• AIM OF THE EXERCISE: Look below and pull out each line with the word "boot".

• EXERCISE DATA:
┌────────
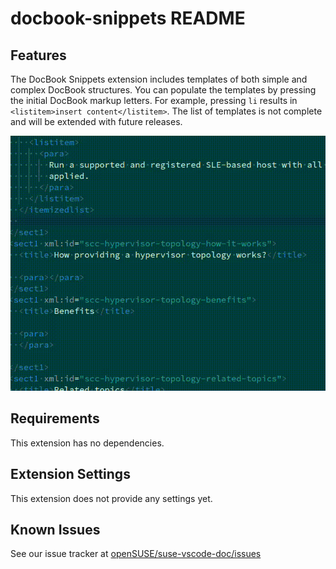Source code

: # docbook-snippets README

## Features

The DocBook Snippets extension includes templates of both simple and complex DocBook structures.
You can populate the templates by pressing the initial DocBook markup letters. For example,
pressing `li` results in `<listitem>insert content</listitem>`. The list of templates is not complete and will be extended with future releases.

[![Adding a itemizedlist](media/itemizedlist.gif)](media/itemizedlist.gif)


## Requirements

This extension has no dependencies.

## Extension Settings

This extension does not provide any settings yet.

## Known Issues

See our issue tracker at [openSUSE/suse-vscode-doc/issues](https://github.com/openSUSE/suse-vscode-doc/issues)

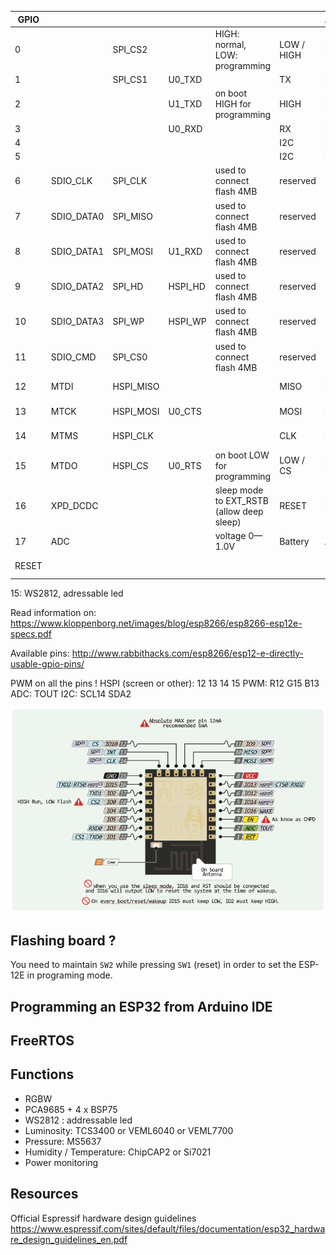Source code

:| GPIO  |            |           |         |                                           |            | Arduino |                  |
| ----- | ---------- | --------- | ------- | ----------------------------------------- | ---------- | ------- | ---------------- |
| 0     |            | SPI_CS2   |         | HIGH: normal, LOW: programming            | LOW / HIGH | D3      | button LOW / BLK |
| 1     |            | SPI_CS1   | U0_TXD  |                                           | TX         | D10     | TX               |
| 2     |            |           | U1_TXD  | on boot HIGH for programming              | HIGH       | D4      | One WIRE (HIGH)  |
| 3     |            |           | U0_RXD  |                                           | RX         | D9      | RX               |
| 4     |            |           |         |                                           | I2C        | D2/SDA  | SDA              |
| 5     |            |           |         |                                           | I2C        | D1/SCL  | SCL              |
| 6     | SDIO_CLK   | SPI_CLK   |         | used to connect flash 4MB                 | reserved   |
| 7     | SDIO_DATA0 | SPI_MISO  |         | used to connect flash 4MB                 | reserved   |
| 8     | SDIO_DATA1 | SPI_MOSI  | U1_RXD  | used to connect flash 4MB                 | reserved   |
| 9     | SDIO_DATA2 | SPI_HD    | HSPI_HD | used to connect flash 4MB                 | reserved   |
| 10    | SDIO_DATA3 | SPI_WP    | HSPI_WP | used to connect flash 4MB                 | reserved   |
| 11    | SDIO_CMD   | SPI_CS0   |         | used to connect flash 4MB                 | reserved   |
| 12    | MTDI       | HSPI_MISO |         |                                           | MISO       | D6      | PWM R            |
| 13    | MTCK       | HSPI_MOSI | U0_CTS  |                                           | MOSI       | D7      | PWM G            |
| 14    | MTMS       | HSPI_CLK  |         |                                           | CLK        | D5      | PWM B            |
| 15    | MTDO       | HSPI_CS   | U0_RTS  | on boot LOW for programming               | LOW / CS   | D8      | PWM W (LOW)      |
| 16    | XPD_DCDC   |           |         | sleep mode to EXT_RSTB (allow deep sleep) | RESET      | D0      | RST              |
| 17    | ADC        |           |         | voltage 0—1.0V                            | Battery    | A0      |
| RESET |            |           |         |                                           |            |         | Pull UP          |

15: WS2812, adressable led

Read information on: https://www.kloppenborg.net/images/blog/esp8266/esp8266-esp12e-specs.pdf

Available pins: http://www.rabbithacks.com/esp8266/esp12-e-directly-usable-gpio-pins/

PWM on all the pins !
HSPI (screen or other): 12 13 14 15
PWM: R12 G15 B13
ADC: TOUT
I2C: SCL14 SDA2

<img src="docs/esp12e-pinout.png">

## Flashing board ?

You need to maintain `SW2` while pressing `SW1` (reset) in order to set the ESP-12E in programing mode.


## Programming an ESP32 from Arduino IDE


## FreeRTOS


## Functions

- RGBW
- PCA9685 + 4 x BSP75
- WS2812 : addressable led
- Luminosity: TCS3400 or VEML6040 or VEML7700
- Pressure: MS5637
- Humidity / Temperature: ChipCAP2 or Si7021
- Power monitoring

## Resources
Official Espressif hardware design guidelines
https://www.espressif.com/sites/default/files/documentation/esp32_hardware_design_guidelines_en.pdf

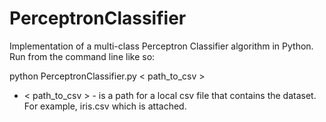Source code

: # PerceptronClassifier
Implementation of a multi-class Perceptron Classifier algorithm in Python.
Run from the command line like so:

python PerceptronClassifier.py < path_to_csv >

* < path_to_csv > - is a path for a local csv file that contains the dataset. For example, iris.csv which is attached.
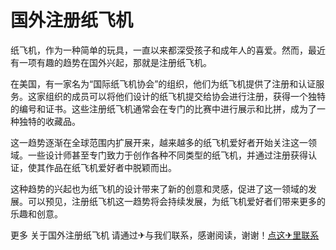 # 国外注册纸飞机

纸飞机，作为一种简单的玩具，一直以来都深受孩子和成年人的喜爱。然而，最近有一项有趣的趋势在国外兴起，那就是注册纸飞机。

在美国，有一家名为“国际纸飞机协会”的组织，他们为纸飞机提供了注册和认证服务。这家组织的成员可以将他们设计的纸飞机提交给协会进行注册，获得一个独特的编号和证书。这些注册纸飞机通常会在专门的比赛中进行展示和比拼，成为了一种独特的收藏品。

这一趋势逐渐在全球范围内扩展开来，越来越多的纸飞机爱好者开始关注这一领域。一些设计师甚至专门致力于创作各种不同类型的纸飞机，并通过注册获得认证，使其作品在纸飞机爱好者中脱颖而出。

这种趋势的兴起也为纸飞机的设计带来了新的创意和灵感，促进了这一领域的发展。可以预见，注册纸飞机这一趋势将会持续发展，为纸飞机爱好者们带来更多的乐趣和创意。

更多 关于国外注册纸飞机 请通过✈与我们联系，感谢阅读，谢谢！[点这✈里联系](https://b.k02.cc)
└────────
• COMPLETED EXERCISE:
| 2     |            |           | U1_TXD  | on boot HIGH for programming              | HIGH       | D4      | One WIRE (HIGH)  |
| 15    | MTDO       | HSPI_CS   | U0_RTS  | on boot LOW for programming               | LOW / CS   | D8      | PWM W (LOW)      |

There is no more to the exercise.